■ About this task
I would like every record below transcribed exactly as it is.

[Dataset entries]
++++++++++
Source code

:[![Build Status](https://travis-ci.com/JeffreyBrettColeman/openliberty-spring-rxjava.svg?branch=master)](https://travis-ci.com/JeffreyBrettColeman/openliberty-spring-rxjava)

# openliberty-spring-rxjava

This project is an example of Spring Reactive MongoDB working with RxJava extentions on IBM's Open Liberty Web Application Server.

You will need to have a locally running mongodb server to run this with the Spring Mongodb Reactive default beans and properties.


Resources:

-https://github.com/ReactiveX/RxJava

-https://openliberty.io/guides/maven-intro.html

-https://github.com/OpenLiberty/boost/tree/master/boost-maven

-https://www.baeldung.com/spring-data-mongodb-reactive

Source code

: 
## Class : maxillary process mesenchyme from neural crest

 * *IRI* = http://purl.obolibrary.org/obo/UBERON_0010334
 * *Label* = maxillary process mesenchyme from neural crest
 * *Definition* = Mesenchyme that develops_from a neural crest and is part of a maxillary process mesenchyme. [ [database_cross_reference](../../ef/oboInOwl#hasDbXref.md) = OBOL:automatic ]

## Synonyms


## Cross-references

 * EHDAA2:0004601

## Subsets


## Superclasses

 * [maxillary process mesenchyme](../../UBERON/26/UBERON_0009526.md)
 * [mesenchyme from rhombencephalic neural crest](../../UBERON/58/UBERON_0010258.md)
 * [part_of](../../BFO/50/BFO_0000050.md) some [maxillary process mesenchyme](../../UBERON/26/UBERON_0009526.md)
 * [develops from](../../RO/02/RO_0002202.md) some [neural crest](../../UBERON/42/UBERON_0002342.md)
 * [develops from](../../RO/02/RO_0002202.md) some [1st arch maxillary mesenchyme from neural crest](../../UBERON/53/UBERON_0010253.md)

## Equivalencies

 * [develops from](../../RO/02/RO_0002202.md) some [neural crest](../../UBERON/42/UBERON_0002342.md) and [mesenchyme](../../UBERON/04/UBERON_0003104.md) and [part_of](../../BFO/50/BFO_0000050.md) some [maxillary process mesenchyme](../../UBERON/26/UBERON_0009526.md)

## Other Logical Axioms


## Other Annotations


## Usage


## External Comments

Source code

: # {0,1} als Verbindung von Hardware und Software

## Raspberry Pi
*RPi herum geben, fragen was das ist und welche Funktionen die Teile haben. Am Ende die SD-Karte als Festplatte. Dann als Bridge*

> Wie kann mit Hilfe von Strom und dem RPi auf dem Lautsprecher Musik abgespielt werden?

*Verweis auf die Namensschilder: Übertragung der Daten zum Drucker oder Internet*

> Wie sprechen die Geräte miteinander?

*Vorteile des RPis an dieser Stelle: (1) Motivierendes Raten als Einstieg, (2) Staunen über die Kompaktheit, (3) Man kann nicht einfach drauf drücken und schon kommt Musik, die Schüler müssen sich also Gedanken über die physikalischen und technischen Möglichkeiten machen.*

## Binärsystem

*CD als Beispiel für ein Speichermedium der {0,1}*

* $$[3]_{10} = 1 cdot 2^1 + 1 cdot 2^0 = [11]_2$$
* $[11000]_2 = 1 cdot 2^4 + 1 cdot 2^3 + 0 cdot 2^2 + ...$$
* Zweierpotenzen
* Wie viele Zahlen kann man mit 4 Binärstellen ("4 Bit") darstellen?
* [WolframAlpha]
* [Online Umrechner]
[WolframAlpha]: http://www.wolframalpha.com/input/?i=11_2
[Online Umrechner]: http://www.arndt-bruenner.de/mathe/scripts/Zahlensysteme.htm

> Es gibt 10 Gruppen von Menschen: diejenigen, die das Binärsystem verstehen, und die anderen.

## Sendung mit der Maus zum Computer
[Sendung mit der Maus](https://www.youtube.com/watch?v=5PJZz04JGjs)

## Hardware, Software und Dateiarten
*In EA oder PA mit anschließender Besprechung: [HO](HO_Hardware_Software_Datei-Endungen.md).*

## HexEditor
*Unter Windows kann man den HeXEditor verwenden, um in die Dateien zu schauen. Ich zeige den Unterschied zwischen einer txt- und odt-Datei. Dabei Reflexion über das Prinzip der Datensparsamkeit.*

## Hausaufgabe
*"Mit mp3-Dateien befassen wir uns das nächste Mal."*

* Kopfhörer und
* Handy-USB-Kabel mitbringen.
++++++++++
■ Solution to the problem
Source code

:[![Build Status](https://travis-ci.com/JeffreyBrettColeman/openliberty-spring-rxjava.svg?branch=master)](https://travis-ci.com/JeffreyBrettColeman/openliberty-spring-rxjava)

# openliberty-spring-rxjava

This project is an example of Spring Reactive MongoDB working with RxJava extentions on IBM's Open Liberty Web Application Server.

You will need to have a locally running mongodb server to run this with the Spring Mongodb Reactive default beans and properties.


Resources:

-https://github.com/ReactiveX/RxJava

-https://openliberty.io/guides/maven-intro.html

-https://github.com/OpenLiberty/boost/tree/master/boost-maven

-https://www.baeldung.com/spring-data-mongodb-reactive

Source code

: 
## Class : maxillary process mesenchyme from neural crest

 * *IRI* = http://purl.obolibrary.org/obo/UBERON_0010334
 * *Label* = maxillary process mesenchyme from neural crest
 * *Definition* = Mesenchyme that develops_from a neural crest and is part of a maxillary process mesenchyme. [ [database_cross_reference](../../ef/oboInOwl#hasDbXref.md) = OBOL:automatic ]

## Synonyms


## Cross-references

 * EHDAA2:0004601

## Subsets


## Superclasses

 * [maxillary process mesenchyme](../../UBERON/26/UBERON_0009526.md)
 * [mesenchyme from rhombencephalic neural crest](../../UBERON/58/UBERON_0010258.md)
 * [part_of](../../BFO/50/BFO_0000050.md) some [maxillary process mesenchyme](../../UBERON/26/UBERON_0009526.md)
 * [develops from](../../RO/02/RO_0002202.md) some [neural crest](../../UBERON/42/UBERON_0002342.md)
 * [develops from](../../RO/02/RO_0002202.md) some [1st arch maxillary mesenchyme from neural crest](../../UBERON/53/UBERON_0010253.md)

## Equivalencies

 * [develops from](../../RO/02/RO_0002202.md) some [neural crest](../../UBERON/42/UBERON_0002342.md) and [mesenchyme](../../UBERON/04/UBERON_0003104.md) and [part_of](../../BFO/50/BFO_0000050.md) some [maxillary process mesenchyme](../../UBERON/26/UBERON_0009526.md)

## Other Logical Axioms


## Other Annotations


## Usage


## External Comments

Source code

: # {0,1} als Verbindung von Hardware und Software

## Raspberry Pi
*RPi herum geben, fragen was das ist und welche Funktionen die Teile haben. Am Ende die SD-Karte als Festplatte. Dann als Bridge*

> Wie kann mit Hilfe von Strom und dem RPi auf dem Lautsprecher Musik abgespielt werden?

*Verweis auf die Namensschilder: Übertragung der Daten zum Drucker oder Internet*

> Wie sprechen die Geräte miteinander?

*Vorteile des RPis an dieser Stelle: (1) Motivierendes Raten als Einstieg, (2) Staunen über die Kompaktheit, (3) Man kann nicht einfach drauf drücken und schon kommt Musik, die Schüler müssen sich also Gedanken über die physikalischen und technischen Möglichkeiten machen.*

## Binärsystem

*CD als Beispiel für ein Speichermedium der {0,1}*

* $$[3]_{10} = 1 cdot 2^1 + 1 cdot 2^0 = [11]_2$$
* $[11000]_2 = 1 cdot 2^4 + 1 cdot 2^3 + 0 cdot 2^2 + ...$$
* Zweierpotenzen
* Wie viele Zahlen kann man mit 4 Binärstellen ("4 Bit") darstellen?
* [WolframAlpha]
* [Online Umrechner]
[WolframAlpha]: http://www.wolframalpha.com/input/?i=11_2
[Online Umrechner]: http://www.arndt-bruenner.de/mathe/scripts/Zahlensysteme.htm

> Es gibt 10 Gruppen von Menschen: diejenigen, die das Binärsystem verstehen, und die anderen.

## Sendung mit der Maus zum Computer
[Sendung mit der Maus](https://www.youtube.com/watch?v=5PJZz04JGjs)

## Hardware, Software und Dateiarten
*In EA oder PA mit anschließender Besprechung: [HO](HO_Hardware_Software_Datei-Endungen.md).*

## HexEditor
*Unter Windows kann man den HeXEditor verwenden, um in die Dateien zu schauen. Ich zeige den Unterschied zwischen einer txt- und odt-Datei. Dabei Reflexion über das Prinzip der Datensparsamkeit.*

## Hausaufgabe
*"Mit mp3-Dateien befassen wir uns das nächste Mal."*

* Kopfhörer und
* Handy-USB-Kabel mitbringen.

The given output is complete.